The thought brushed through Kaelric's mind without emotion. "Orlin. You were simply too hopeful to notice the arrow already loosed."
Petals shifted across the floor as he turned away, disturbed by the movement of his passing.
Another consideration surfaced, clean and practical. "Would a concealment Relic truly demand that level of attainment to bypass Stoneheart's investigative methods?"
The Blending Shadows had changed after refinement.
Before, it merely bent perception, forcing observers to overlook inconsistencies. Now it displaced alignment itself. Light and presence no longer agreed on his position. To ordinary senses, he became absence. To investigative Relic pulses, he became background.
But only in deep shadow.
Bright light fractured the effect instantly. Strong awareness strained it. And its stored essence had limits. That night had consumed all of it.
Morvus would never tolerate inefficiency. Obstacles were refined until they ceased to exist.
This was the last of its stored essence anyway.
His resources had tightened.
The Flame Shield relic had cost thirty-five stones. Inducing Life, another forty. Blending Shadows refinement consumed the remainder, along with the Vitalis stones he had secured during his academy period. Just under a hundred stones gone.
The academy reserves had been small, but sufficient to push early refinement.
Worth it.
Survivability multiplied more reliably than offensive strength at his stage.
Irondusk Pavilion
Far to the west, within the molten glow of Irondusk Pavilion, metal flowed like liquid fire.
The forge-heart roared, bathing iron walls in gold and red. Sparks leapt upward, brief lives ending before they could matter.
Morvus stood before the crucible, hands clasped behind his back, watching molten alloy spiral through suspended channels.
Beside him stood Havelyn.
Her hair, pale platinum rather than silver, caught the furnace light in muted reflections, as though metal lived beneath the strands. Her posture remained composed, arms folded within dark robes, eyes sharp with tempered focus.

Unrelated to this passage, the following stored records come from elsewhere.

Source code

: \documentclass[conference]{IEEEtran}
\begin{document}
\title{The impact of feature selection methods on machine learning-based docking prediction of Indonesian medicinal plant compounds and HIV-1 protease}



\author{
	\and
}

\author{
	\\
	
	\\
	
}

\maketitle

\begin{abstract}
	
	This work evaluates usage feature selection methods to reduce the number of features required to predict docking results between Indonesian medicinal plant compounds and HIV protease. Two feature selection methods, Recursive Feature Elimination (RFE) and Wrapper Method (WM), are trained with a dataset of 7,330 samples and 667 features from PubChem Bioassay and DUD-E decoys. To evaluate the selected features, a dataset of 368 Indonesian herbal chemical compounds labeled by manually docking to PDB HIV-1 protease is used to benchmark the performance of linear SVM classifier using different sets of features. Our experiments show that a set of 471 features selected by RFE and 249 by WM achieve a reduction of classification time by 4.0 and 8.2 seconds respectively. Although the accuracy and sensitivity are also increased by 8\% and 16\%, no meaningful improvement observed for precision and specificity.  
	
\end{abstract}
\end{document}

"The Stoneheart elders cling to weakness," Morvus said calmly. "Their tree has been dying for years. They refuse to see that the rot began at the roots."
A spark burst from the crucible and vanished into ash.
Havelyn studied the molten flow before answering, measuring heat and rhythm with quiet precision.
"Decay does not always mean collapse," she said at last. "Sometimes it only means concealment."
Morvus smiled faintly.
"Which is precisely why they're dangerous to themselves."
Her gaze shifted toward him. "And the boy?"
"Promising," Morvus replied. "And useful."
"He hides too much," Havelyn said. "His blackmail showed intention, not desperation. He moves alone. Refuses oversight. And he accepted the assassination without hesitation."
A brief pause. "He completed it smoothly."
"I know," Morvus said.
"I don't know whether that should reassure us."
His smile deepened, just slightly. "It shouldn't."
"He has no loyalty," Havelyn said flatly.
"No," Morvus agreed. "He seeks benefit, not belonging. And the future will reward that far more often than devotion."
Molten light crawled across the walls, slow and patient, like an ember waiting to become a wildfire.